AWS Disaster Recovery: Pilot Light vs Warm Standby vs Multi-Site

Disaster recovery (DR) is one of those investments that feels wasteful until the moment you need it — and then it is the most valuable thing you have. The challenge is designing a DR strategy that provides adequate protection without spending more on the recovery infrastructure than the business it protects.

AWS makes DR more accessible than traditional on-premises approaches because you can provision recovery infrastructure on-demand and replicate data across Regions at low cost. But “accessible” does not mean “simple” — choosing the right DR strategy requires understanding the trade-offs between recovery speed, cost, and operational complexity.

Understanding RTO and RPO

Every DR strategy is defined by two metrics:

Recovery Time Objective (RTO) — How long can your application be unavailable? This is the maximum acceptable downtime from the moment of failure to full service restoration.

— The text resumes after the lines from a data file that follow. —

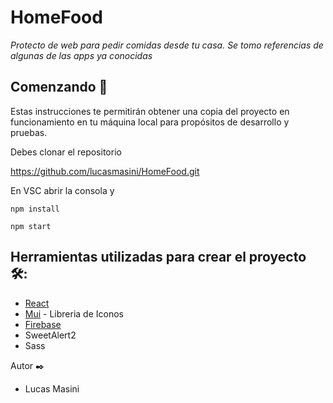 # HomeFood

_Protecto de web para pedir comidas desde tu casa. Se tomo referencias de algunas de las apps ya conocidas_

## Comenzando 🚀
Estas instrucciones te permitirán obtener una copia del proyecto en funcionamiento en tu máquina local para propósitos de desarrollo y pruebas.

Debes clonar el repositorio

https://github.com/lucasmasini/HomeFood.git

En VSC abrir la consola y
```
npm install
```
```
npm start
```

## Herramientas utilizadas para crear el proyecto 🛠️:

* [React](https://reactjs.org)
* [Mui](https://mui.com/material-ui/getting-started/installation/) - Libreria de Iconos
* [Firebase](https://console.firebase.google.com/project/deco-home-b9f06/firestore/data/~2Fproductos?hl=es)
* SweetAlert2
* Sass

Autor ✒️
* Lucas Masini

Recovery Point Objective (RPO) — How much data can you afford to lose? This is the maximum acceptable time period between the last backup/replication point and the failure event.

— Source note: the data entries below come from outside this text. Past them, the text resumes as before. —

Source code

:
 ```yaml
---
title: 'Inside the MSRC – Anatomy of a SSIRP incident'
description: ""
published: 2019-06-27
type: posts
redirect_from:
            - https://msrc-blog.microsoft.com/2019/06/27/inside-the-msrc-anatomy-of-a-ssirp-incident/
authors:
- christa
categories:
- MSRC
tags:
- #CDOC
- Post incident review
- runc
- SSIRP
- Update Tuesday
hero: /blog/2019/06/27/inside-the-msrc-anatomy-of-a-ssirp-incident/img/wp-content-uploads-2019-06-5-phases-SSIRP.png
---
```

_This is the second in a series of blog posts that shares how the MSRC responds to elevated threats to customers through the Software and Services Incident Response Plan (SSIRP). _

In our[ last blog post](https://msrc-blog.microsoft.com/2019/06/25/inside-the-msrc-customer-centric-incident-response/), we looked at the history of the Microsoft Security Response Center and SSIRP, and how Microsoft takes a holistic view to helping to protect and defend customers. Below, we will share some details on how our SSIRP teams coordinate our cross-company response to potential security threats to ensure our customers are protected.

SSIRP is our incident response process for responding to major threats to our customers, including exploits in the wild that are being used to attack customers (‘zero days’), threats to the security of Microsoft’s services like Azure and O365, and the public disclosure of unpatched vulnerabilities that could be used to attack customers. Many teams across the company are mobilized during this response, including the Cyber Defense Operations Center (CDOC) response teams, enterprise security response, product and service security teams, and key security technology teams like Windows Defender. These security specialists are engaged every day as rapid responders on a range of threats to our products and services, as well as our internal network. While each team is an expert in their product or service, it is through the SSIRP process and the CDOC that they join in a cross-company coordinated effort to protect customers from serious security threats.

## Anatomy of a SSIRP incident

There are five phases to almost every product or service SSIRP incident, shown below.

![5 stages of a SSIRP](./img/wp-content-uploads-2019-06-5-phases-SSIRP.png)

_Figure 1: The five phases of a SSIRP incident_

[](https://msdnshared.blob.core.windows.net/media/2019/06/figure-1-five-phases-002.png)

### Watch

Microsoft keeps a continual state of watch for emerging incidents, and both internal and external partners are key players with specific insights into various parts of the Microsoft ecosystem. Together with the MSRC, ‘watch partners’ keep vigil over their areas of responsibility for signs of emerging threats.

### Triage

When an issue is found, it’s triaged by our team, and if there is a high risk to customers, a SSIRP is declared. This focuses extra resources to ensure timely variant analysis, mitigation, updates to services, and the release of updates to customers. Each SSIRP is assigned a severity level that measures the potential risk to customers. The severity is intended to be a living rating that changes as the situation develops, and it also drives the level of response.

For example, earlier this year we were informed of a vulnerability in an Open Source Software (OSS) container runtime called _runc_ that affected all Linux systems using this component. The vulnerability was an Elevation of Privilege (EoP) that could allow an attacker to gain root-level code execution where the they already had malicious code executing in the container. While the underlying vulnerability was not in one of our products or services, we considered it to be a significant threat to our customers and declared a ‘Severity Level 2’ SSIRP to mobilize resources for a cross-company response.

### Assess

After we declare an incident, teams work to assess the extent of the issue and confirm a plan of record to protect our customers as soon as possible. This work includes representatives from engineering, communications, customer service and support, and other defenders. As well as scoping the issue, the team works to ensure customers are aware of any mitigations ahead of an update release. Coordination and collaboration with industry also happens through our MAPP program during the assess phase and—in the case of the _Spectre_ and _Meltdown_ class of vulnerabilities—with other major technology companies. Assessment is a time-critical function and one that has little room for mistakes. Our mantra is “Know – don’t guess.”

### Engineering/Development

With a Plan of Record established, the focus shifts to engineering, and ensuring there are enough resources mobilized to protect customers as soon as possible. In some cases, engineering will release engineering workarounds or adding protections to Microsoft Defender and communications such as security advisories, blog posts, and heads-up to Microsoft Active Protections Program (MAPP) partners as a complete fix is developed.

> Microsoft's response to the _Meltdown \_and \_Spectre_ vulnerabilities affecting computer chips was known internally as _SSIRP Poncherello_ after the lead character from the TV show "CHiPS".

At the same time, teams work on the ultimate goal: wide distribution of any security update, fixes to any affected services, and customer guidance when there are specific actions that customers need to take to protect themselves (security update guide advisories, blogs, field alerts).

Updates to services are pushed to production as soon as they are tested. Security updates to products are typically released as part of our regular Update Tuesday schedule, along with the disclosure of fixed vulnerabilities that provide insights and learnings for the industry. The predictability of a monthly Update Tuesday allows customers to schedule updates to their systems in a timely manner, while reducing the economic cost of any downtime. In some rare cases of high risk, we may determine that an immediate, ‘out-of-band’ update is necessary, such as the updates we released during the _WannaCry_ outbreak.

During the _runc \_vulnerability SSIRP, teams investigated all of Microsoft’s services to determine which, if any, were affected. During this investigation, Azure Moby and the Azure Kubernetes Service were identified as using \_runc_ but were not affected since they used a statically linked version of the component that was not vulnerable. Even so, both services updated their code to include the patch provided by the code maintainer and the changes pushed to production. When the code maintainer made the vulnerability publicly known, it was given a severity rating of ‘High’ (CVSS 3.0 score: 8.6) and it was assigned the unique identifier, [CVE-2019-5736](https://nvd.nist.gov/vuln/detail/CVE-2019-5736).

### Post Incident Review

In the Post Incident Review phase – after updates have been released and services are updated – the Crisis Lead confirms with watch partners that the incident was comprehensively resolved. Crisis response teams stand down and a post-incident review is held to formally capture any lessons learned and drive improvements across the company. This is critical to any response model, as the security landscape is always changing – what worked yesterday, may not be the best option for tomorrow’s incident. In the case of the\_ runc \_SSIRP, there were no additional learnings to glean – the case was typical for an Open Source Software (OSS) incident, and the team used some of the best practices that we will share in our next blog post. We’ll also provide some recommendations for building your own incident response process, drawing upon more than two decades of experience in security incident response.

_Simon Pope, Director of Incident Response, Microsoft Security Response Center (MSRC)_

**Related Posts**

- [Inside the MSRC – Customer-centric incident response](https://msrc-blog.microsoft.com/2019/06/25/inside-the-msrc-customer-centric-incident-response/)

Requirement	RTO	RPO	Typical Use Case
Relaxed	24 hours	24 hours	Internal tools, batch processing
Standard	4 hours	1 hour	Business applications, websites
Aggressive	1 hour	15 minutes	E-commerce, SaaS platforms
Near-zero	Minutes	Seconds	Financial services, healthcare, real-time systems

RTO and RPO should be defined by business stakeholders, not engineers. The question is not “how fast can we recover?” but “how fast must we recover to avoid unacceptable business impact?”

The Four DR Strategies

AWS defines four DR strategies, each balancing cost against recovery speed:

Strategy 1: Backup and Restore

The simplest and cheapest strategy — back up your data to another Region and restore it when needed.

How it works:

Normal:    Primary Region (active) → Cross-region backup to S3/snapshots
Disaster:  Launch new infrastructure from backups in DR Region

Implementation:

AWS Backup with cross-Region copy rules for RDS, DynamoDB, EBS, and EFS
S3 cross-Region replication for object storage
CloudFormation/CDK/Terraform templates stored in version control to recreate infrastructure
AMIs copied to DR Region for EC2-based workloads

RTO: 4-24 hours (time to provision infrastructure + restore data) RPO: 1-24 hours (depends on backup frequency) Cost: Lowest — you only pay for backup storage in the DR Region during normal operations. Compute costs are zero until failover.

Best for: Non-critical workloads, development environments, applications where multi-hour downtime is acceptable.

Strategy 2: Pilot Light

A minimal version of your production environment runs in the DR Region at all times — just enough to keep data replicated and core services warm.

How it works:

Normal:    Primary Region (active) + DR Region (database replicas only)
Disaster:  Scale up DR Region infrastructure around existing replicas

Implementation:

RDS cross-Region read replicas running in DR Region
DynamoDB Global Tables for NoSQL data
S3 cross-Region replication
Core networking (VPC, subnets, security groups) pre-provisioned
Compute infrastructure NOT running — provisioned only during failover via automation

RTO: 1-4 hours (time to scale up compute and promote database replicas) RPO: Minutes to seconds (continuous replication) Cost: Low — you pay for database replicas and networking but not for compute during normal operations. The “pilot light” (database replicas) runs continuously at reduced capacity.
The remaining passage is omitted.